Le fait-maison : la solution idéale
La meilleure façon de maîtriser la composition de sa pâte reste de la préparer soi-même. Contrairement aux idées reçues, c’est souvent rapide, économique et simple. Une pâte brisée ne demande que quelques minutes de préparation et quatre ingrédients de base. Une pâte à pizza nécessite un temps de pousse, mais la préparation active est très courte. Le fait-maison permet de choisir des ingrédients de qualité : une bonne farine, de l’huile d’olive vierge extra ou du vrai beurre, et de contrôler précisément les quantités de sel et de sucre.
Savoir choisir sa pâte en supermarché
Pour ceux qui manquent de temps, il est tout de même possible de trouver des produits industriels de qualité acceptable.
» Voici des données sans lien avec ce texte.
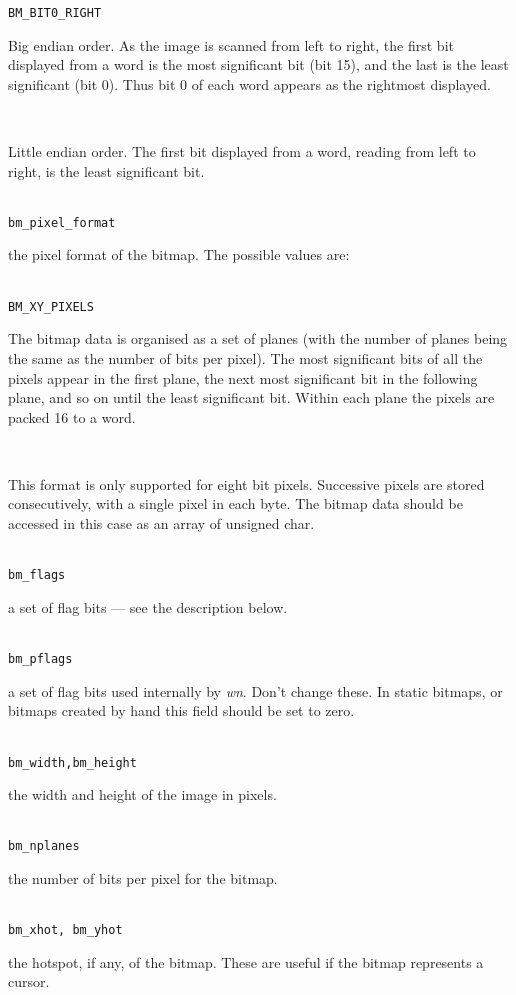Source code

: \begin{tabbing}
\> {\tt BM\_BIT0\_RIGHT} \>
\parbox[t]{3.5in}{Big endian order. As the image is scanned from left to right,
the first bit displayed from a word is
the most significant bit (bit 15),
and the last is the least significant (bit 0).
Thus bit 0 of each word appears as the rightmost displayed.} \\[0.1in]

 \>
\parbox[t]{3.5in}{Little endian order.
The first bit displayed from a word, reading from left to right,
is the least significant bit.} \\[0.1in]

{\tt bm\_pixel\_format} \>
\parbox[t]{4.5in}{the pixel format of the bitmap.
The possible values are:} \\[0.1in]

\> {\tt BM\_XY\_PIXELS} \>
\parbox[t]{3.5in}{The bitmap data is organised as a set of planes (with the number of
planes being the same as the number of bits per pixel).
The most significant bits of all the pixels appear in the first plane,
the next most significant bit in the following plane, and so on until
the least significant bit.
Within each plane the pixels are packed 16 to a word. }\\[0.1in]

 \>
\parbox[t]{3.5in}{This format is only supported for eight bit pixels.
Successive pixels are stored consecutively, with a single pixel in
each byte.
The bitmap data should be accessed in this case as an array of unsigned char.}\\[0.1in]

{\tt bm\_flags} \>
\parbox[t]{4.75in}{a set of flag bits --- see the description below. }\\[0.1in]

{\tt bm\_pflags} \>
\parbox[t]{4.75in}{a set of flag bits used internally by {\em wn}.
Don't change these.  In static bitmaps, or bitmaps created by
hand this field should be set to zero.}\\[0.1in]

{\tt bm\_width,bm\_height} \>
\parbox[t]{4.75in}{the width and height of the image in pixels. }\\[0.1in]

{\tt bm\_nplanes} \>
\parbox[t]{4.75in}{the number of bits per pixel for the bitmap. }\\[0.1in]

{\tt bm\_xhot, bm\_yhot} \>
\parbox[t]{4.75in}{the hotspot, if any, of the bitmap.
These are useful if the bitmap represents a cursor. }\\[0.1in]


\end{tabbing}
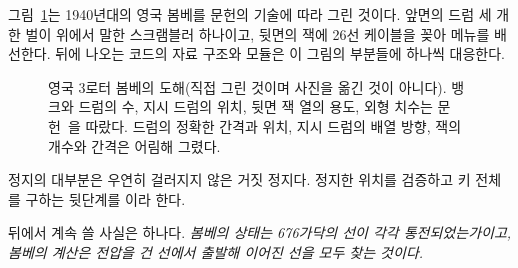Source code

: 그림~\ref{fig:g-bombe-front}는 1940년대의 영국 봄베를 문헌의 기술에 따라 그린 것이다. 앞면의 드럼 세 개
한 벌이 위에서 말한 스크램블러 하나이고, 뒷면의 잭에 26선 케이블을 꽂아 메뉴를 배선한다. 뒤에 나오는 코드의
자료 구조와 모듈은 이 그림의 부분들에 하나씩 대응한다.

\begin{figure}[p]
\centering

\caption{영국 3로터 봄베의 도해(직접 그린 것이며 사진을 옮긴 것이 아니다). 뱅크와 드럼의 수, 지시 드럼의
위치, 뒷면 잭 열의 용도, 외형 치수는 문헌~\cite{us6812report1944,ellsbury1998bombe,jackson-bh10}을
따랐다. 드럼의 정확한 간격과 위치, 지시 드럼의 배열 방향, 잭의 개수와 간격은 어림해 그렸다.}
\label{fig:g-bombe-front}
\end{figure}

정지의 대부분은 우연히 걸러지지 않은 거짓 정지다. 정지한 위치를 검증하고 키 전체를 구하는 뒷단계를
이라 한다.

뒤에서 계속 쓸 사실은 하나다. \emph{봄베의 상태는 676가닥의 선이 각각 통전되었는가이고, 봄베의 계산은
전압을 건 선에서 출발해 이어진 선을 모두 찾는 것이다.}
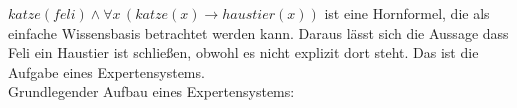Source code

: \parskp
$katze(feli) \wedge \forall x \, (katze(x) \to haustier(x))$ ist eine Hornformel, die als einfache Wissensbasis betrachtet werden kann. Daraus lässt sich die Aussage dass Feli ein Haustier ist schließen, obwohl es nicht explizit dort steht. Das ist die Aufgabe eines Expertensystems.\\
Grundlegender Aufbau eines Expertensystems:
\begin{center}
\end{center}











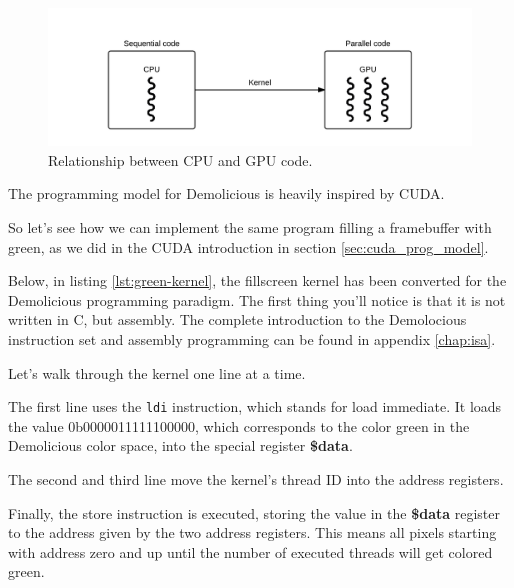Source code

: \documentclass[../main/report.tex]{subfiles}
\begin{document}
\begin{figure}[H]
	\centering
	\includegraphics[width=\textwidth]{../system_overview/diagrams/programming_model_cpu_gpu.png}
	\caption{Relationship between CPU and GPU code.}
	\label{fig:programming_model_cpu_gpu}
\end{figure}

The programming model for Demolicious is heavily inspired by CUDA.

So let's see how we can implement the same program filling a framebuffer with green, as we did in the CUDA introduction in section \ref{sec:cuda_prog_model}.

Below, in listing \ref{lst:green-kernel}, the fillscreen kernel has been converted for the Demolicious programming paradigm.
The first thing you'll notice is that it is not written in C, but assembly.
The complete introduction to the Demolocious instruction set and assembly programming can be found in appendix \ref{chap:isa}.


Let's walk through the kernel one line at a time.

The first line uses the \verb/ldi/ instruction, which stands for load immediate.
It loads the value 0b0000011111100000,
which corresponds to the color green in the Demolicious color space,
into the special register \textbf{\$data}.

The second and third line move the kernel's thread ID into the address registers.

Finally, the store instruction is executed, storing the value in the \textbf{\$data} register
to the address given by the two address registers.
This means all pixels starting with address zero and up until the number of executed threads
will get colored green.
\end{document}

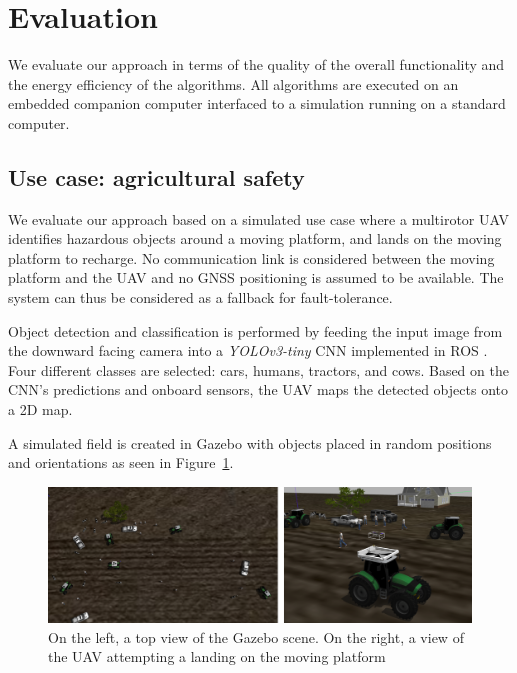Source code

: \documentclass[conference, onecolumn, draftclsnofoot]{IEEEtran}
\begin{document}
\section{Evaluation}
\label{sec:experimental}

We evaluate our approach in terms of the quality of the overall
functionality and the energy efficiency of the algorithms. All
algorithms are executed on an embedded companion computer interfaced
to a simulation running on a standard computer.

\subsection{Use case: agricultural safety}

We evaluate our approach based on a simulated use case where %
a multirotor UAV identifies
hazardous objects around a moving platform, and lands on the
moving platform to recharge.
%
%
No communication link is considered between the moving platform and the UAV
and no GNSS positioning is assumed to be available. The system can thus be
considered as a fallback for fault-tolerance.


Object detection and classification is performed by feeding the input
image from the downward facing camera into a \emph{YOLOv3-tiny} CNN
\cite{yolov3} implemented in ROS \cite{bjelonicYolo2018}. Four
different classes are selected: cars, humans, tractors, and
cows. Based on the CNN's predictions and onboard
sensors, the UAV maps the detected objects onto a 2D map.
 

A simulated field is created in Gazebo with objects placed in random
positions and orientations as seen in Figure~\ref{fig:Gazebo}.

\begin{figure}[t]
\centering
\includegraphics[scale=0.2]{gazebo_scalled.png}
\caption{On the left, a top view of the Gazebo scene. 
On the right, a view of the UAV attempting a landing on the moving platform }
\label{fig:Gazebo}
\end{figure}
\end{document}
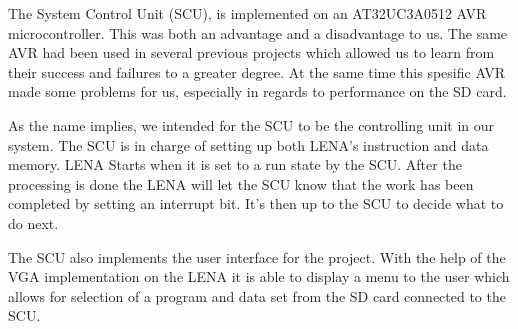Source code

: The System Control Unit (SCU), is implemented on an AT32UC3A0512 AVR microcontroller. This was both an advantage and a disadvantage to us. The same AVR had been used in several previous projects which allowed us to learn from their success and failures to a greater degree. At the same time this spesific AVR made some problems for us, especially in regards to performance on the SD card. 

\begin{comment}
Denna prosess tingen hører ikke hjemme under 'introduction'

When we first started working on the SCU we focused mostly on the hardware mappings as this was needed for the PCB to be delivered. We made sure to make it as similar as possible to the EVK1100 test card which we had avaliable. This made it possible for us to begin writing and testing some of our code before the PCB arrived. Having completed this we were able to start thinking about the code and to define what we figured we would need in terms of functions and headers for our application. Granted this was not set in stone as much of the design was yet to be determined, but it gave us a starting point to which we were able to work and improve upon.
\end{comment}

As the name implies, we intended for the SCU to be the controlling unit in our system. The SCU is in charge of setting up both LENA's instruction and data memory. LENA Starts when it is set to a run state by the SCU. After the processing is done the LENA will let the SCU know that the work has been completed by setting an interrupt bit. It's then up to the SCU to decide what to do next. 

The SCU also implements the user interface for the project. With the help of the VGA implementation on the LENA it is able to display a menu to the user which allows for selection of a program and data set from the SD card connected to the SCU.
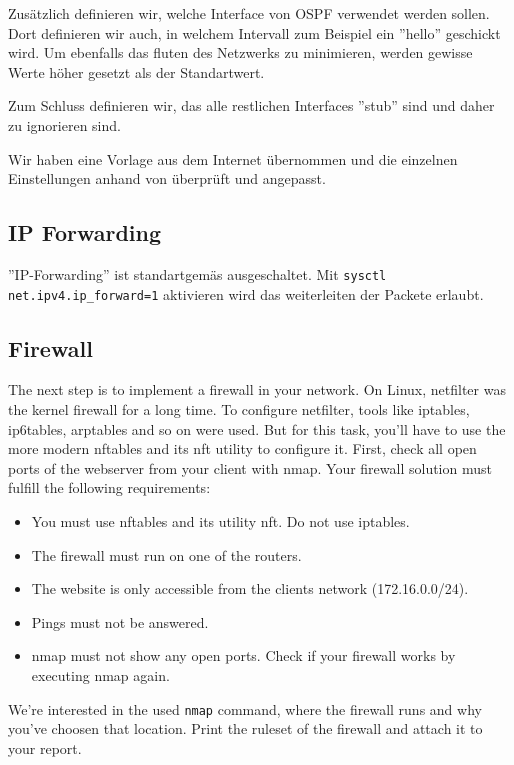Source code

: \documentclass[11pt,titlepage]{article}
\newenvironment{shadedquotation}
 {\begin{shaded*}
  \quoting[leftmargin=0pt, vskip=0pt]
 }
 {\endquoting
 \end{shaded*}
}
\begin{document}
Zusätzlich definieren wir, welche Interface von OSPF verwendet werden sollen. Dort definieren wir auch, in welchem Intervall zum Beispiel ein ''hello'' geschickt wird.
Um ebenfalls das fluten des Netzwerks zu minimieren, werden gewisse Werte höher gesetzt als der Standartwert.

Zum Schluss definieren wir, das alle restlichen Interfaces ''stub'' sind und daher zu ignorieren sind.

\medskip
Wir haben eine Vorlage aus dem Internet übernommen \cite{BIRD_EXAMPLE} und die einzelnen Einstellungen anhand von \cite{BIRD_DOC} überprüft und angepasst.

\subsection{IP Forwarding}
\label{subsec:IPForwarding}

''IP-Forwarding'' ist standartgemäs ausgeschaltet. Mit \lstinline!sysctl net.ipv4.ip_forward=1! aktivieren wird das weiterleiten der Packete erlaubt.

\subsection{Firewall}
\label{subsec:Firewall}
\begin{shadedquotation}
	The next step is to implement a firewall in your network. On Linux, netfilter was the kernel
	firewall for a long time. To configure netfilter, tools like iptables, ip6tables, arptables and so
	on were used. But for this task, you’ll have to use the more modern nftables and its nft utility
	to configure it.
	First, check all open ports of the webserver from your client with nmap. Your firewall solution
	must fulfill the following requirements:
	\begin{itemize}
		\item You must use nftables and its utility nft. Do not use iptables.
		\item The firewall must run on one of the routers.
		\item The website is only accessible from the clients network (172.16.0.0/24).
		\item Pings must not be answered.
		\item nmap must not show any open ports. Check if your firewall works by executing nmap again.
	\end{itemize}
\end{shadedquotation}

\begin{shadedquotation}
  We’re interested in the used \lstinline!nmap! command, where the firewall runs and why you’ve choosen that location. Print the ruleset of the firewall and attach it to your report.
\end{shadedquotation}
\end{document}
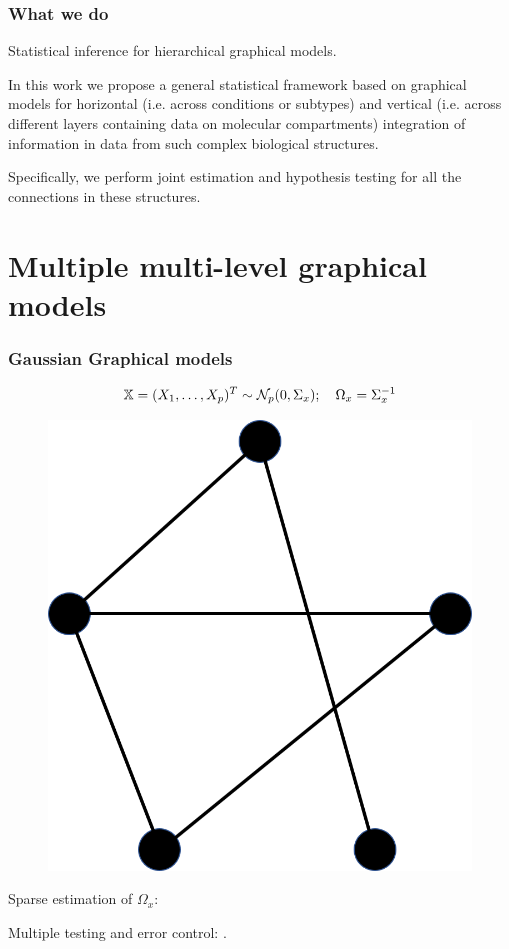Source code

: \documentclass[10pt]{beamer}
\theoremstyle{definition}
\begin{document}
\begin{frame}
\frametitle{What we do}

{\colrbf Statistical inference for hierarchical graphical models.}
\vspace{1em}

In this work we propose a general statistical framework based on graphical models for {\colbit horizontal} (i.e. across conditions or subtypes) {\colbit and vertical} (i.e. across different layers containing data on molecular compartments) {\colbit integration of information} in data from such complex biological structures.

\vspace{1em}
Specifically, we perform {\colbit joint estimation and hypothesis testing} for all the connections in these structures.

\end{frame}


\section{Multiple multi-level graphical models}

\begin{frame}
\frametitle{Gaussian Graphical models}

\[
{\mathbb{X}} = (X_1, \ldots, X_p)^T \sim {\cal{N}}_p (0, \Sigma_x); \quad
\Omega_x = \Sigma_x^{-1}
\]

\begin{figure}
\centering
\includegraphics[width=.4\textwidth]{formulation_2}
\end{figure}

Sparse estimation of $\Omega_x$: {\colr \cite{MeisenBuhlmann06}}

Multiple testing and error control: {\colr \cite{DrtonPerlman07}}.

\end{frame}
\end{document}
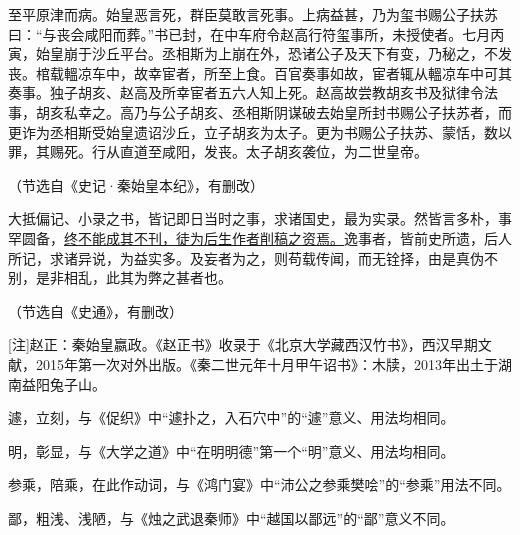\documentclass[11pt,a4paper]{ctexart}
\begin{document}
\begin{materialtext}
至平原津而病。始皇恶言死，群臣莫敢言死事。上病益甚，乃为玺书赐公子扶苏曰：“与丧会咸阳而葬。”书已封，在中车府令赵高行符玺事所，未授使者。七月丙寅，始皇崩于沙丘平台。丞相斯为上崩在外，恐诸公子及天下有变，乃秘之，不发丧。棺载轀凉车中，故幸宦者，所至上食。百官奏事如故，宦者辄从轀凉车中可其奏事。独子胡亥、赵高及所幸宦者五六人知上死。赵高故尝教胡亥书及狱律令法事，胡亥私幸之。高乃与公子胡亥、丞相斯阴谋破去始皇所封书赐公子扶苏者，而更诈为丞相斯受始皇遗诏沙丘，立子胡亥为太子。更为书赐公子扶苏、蒙恬，数以罪，其赐死。行从直道至咸阳，发丧。太子胡亥袭位，为二世皇帝。
\end{materialtext}
\begin{flushright}（节选自《史记·秦始皇本纪》，有删改）\end{flushright}

\begin{materialtext}
大抵偏记、小录之书，皆记即日当时之事，求诸国史，最为实录。然皆言多朴，事罕圆备，\uline{终不能成其不刊，徒为后生作者削稿之资焉。}逸事者，皆前史所遗，后人所记，求诸异说，为益实多。及妄者为之，则苟载传闻，而无铨择，由是真伪不别，是非相乱，此其为弊之甚者也。
\end{materialtext}
\begin{flushright}（节选自《史通》，有删改）\end{flushright}

[注]赵正：秦始皇嬴政。《赵正书》收录于《北京大学藏西汉竹书》，西汉早期文献，2015年第一次对外出版。《秦二世元年十月甲午诏书》：木牍，2013年出土于湖南益阳兔子山。



\begin{choices}
\item 遽，立刻，与《促织》中“遽扑之，入石穴中”的“遽”意义、用法均相同。
\item 明，彰显，与《大学之道》中“在明明德”第一个“明”意义、用法均相同。
\item 参乘，陪乘，在此作动词，与《鸿门宴》中“沛公之参乘樊哙”的“参乘”用法不同。
\item 鄙，粗浅、浅陋，与《烛之武退秦师》中“越国以鄙远”的“鄙”意义不同。
\end{choices}
\end{document}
Pour cela, il faut devenir un consommateur averti et appliquer quelques règles simples lors du décryptage des étiquettes :
- Privilégier la liste d’ingrédients la plus courte possible.
- Choisir une pâte à base d’huile d’olive (pour la pizza) ou de beurre (pour les tartes).
- Vérifier l’absence d’huile de palme et de graisses hydrogénées.
- S’assurer que le sucre (ou ses dérivés) n’apparaît pas en tête de liste.
- Comparer la teneur en sel et en acides gras saturés pour 100g entre plusieurs produits.
Les marques recommandées par les experts
Sans citer de marques spécifiques, les nutritionnistes s’accordent à dire que les meilleures options se trouvent souvent du côté des marques qui misent sur la transparence et la simplicité. Il s’agit généralement de produits vendus dans les magasins biologiques ou de certaines gammes premium en grande surface qui affichent des « listes clean », c’est-à-dire sans additifs controversés. Recherchez les produits dont la composition se rapproche le plus d’une recette que vous pourriez faire chez vous.
Conclusion sur les choix alimentaires judicieux
L’analyse des pâtes à tarte et à pizza du commerce révèle une grande disparité de qualité. Si la praticité de ces produits est indéniable, elle ne doit pas se faire au détriment de notre santé. L’alerte lancée par les experts en nutrition nous rappelle l’importance fondamentale de lire les étiquettes pour déjouer les pièges du marketing. En se méfiant des listes d’ingrédients interminables, en privilégiant des matières grasses de qualité et en traquant les sucres ajoutés, chaque consommateur peut reprendre le pouvoir sur son alimentation. Le choix éclairé, qu’il mène vers une meilleure référence industrielle ou vers le plaisir du fait-maison, est la première étape vers un équilibre alimentaire durable.